Thursday, 2 April 2020

Walter Pater


Walter Pater
Walter Horatio Pater (4 August 1839 – 30 July 1894) was an English essayist, literary and art critic, and fiction writer, regarded as one of the great stylists. His works on Renaissance subjects were popular but controversial, reflecting his lost belief in Christianity.
Pater on Literature and Criticism
Pater distinguishes between ‘imaginative literature’ and ‘literature of fact’. Poetry is literature of imagination. Books on science, history, etc. are literatures of fact. Pater says that imaginative prose is also poetic, even though it does not have metre and rhythm. Religious prose is also poetic. Imaginative literature expresses the artist’s vision of life and nature. Pater says that labour and painstaking efforts are also necessary in writing poem. Hence poetry or literature in general is both an art and a science.
What is the function of great literature?

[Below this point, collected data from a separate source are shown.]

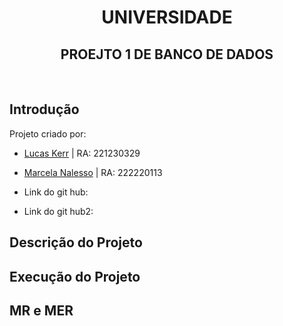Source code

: <div align="center">
  
# UNIVERSIDADE
## PROEJTO 1 DE BANCO DE DADOS

</div>
<br>

## Introdução
Projeto criado por:
* [Lucas Kerr](https://github.com/Adelgrin) | RA: 221230329
* [Marcela Nalesso](https://github.com/Marcela1204) | RA: 222220113

* Link do git hub: 
* Link do git hub2: 


## Descrição do Projeto



## Execução do Projeto



## MR e MER
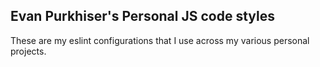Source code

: ## Evan Purkhiser's Personal JS code styles

These are my eslint configurations that I use across my various personal
projects.
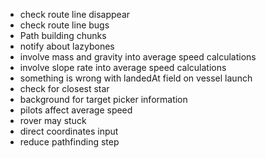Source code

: ﻿- check route line disappear
- check route line bugs
- Path building chunks
- notify about lazybones
- involve mass and gravity into average speed calculations
- involve slope rate into average speed calculations
- something is wrong with landedAt field on vessel launch
- check for closest star
- background for target picker information
- pilots affect average speed
- rover may stuck
- direct coordinates input
- reduce pathfinding step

Great literature serves to a) increase happiness  b) redeem the oppressed c) enlarge our sympathies d) present new and old truths from a new angle  e) fortifies and ennobles our minds and f) makes us aware of the glory of God. Great literature combats the corrupting influence of the age.
Pater on Style
Pater finds three important ingredients in style. They are i) diction  ii) design  and iii) personality. By diction, Pater means the use of proper vocabulary, shunning obsolete or worn-out words, and also uncommon and ornamental words. Pater says that the writer must use words economically, extracting the utmost from every word and meaning more than he writes down. It is the intelligent reader’s duty to discover the layers of meaning compressed and kept hidden in each word by the writer. It is like the miner using shovels and pickaxes to unearth the gold deposited deep down the earth.
   The second requirement of style is design by which Pater means combining words into a unified whole. It is not just a stringing together of sentences. The literary piece, whether it is a poem or a drama, must be imbued with a cpmmon purpose, an architectural design. Foreseeing the end  in the beginning and the end looking back to the beginning. Pater’s design reminds us of the Aristotelian plot, with its beginning, middle and end, organically inter-related.
    The third requirement of style is the writer’s personality which gives warmth and colour and even perfume to the writing. It is the writer’s responsibility, which inspires every word. The writer’s personality, in as much as the writer is noble and sublime, is not only individualistic but also universal. Everyman speaks through the writer’s mouth
Pater on Criticism
     Pater says that a critic should have three qualities. First, the critic should have tact and sensibility. Second, he should be well-versed not only in literature but also in science and philosophy. Third, the critic should have a noble vision. Only, he can detect the true grandeur and nobility of the writer.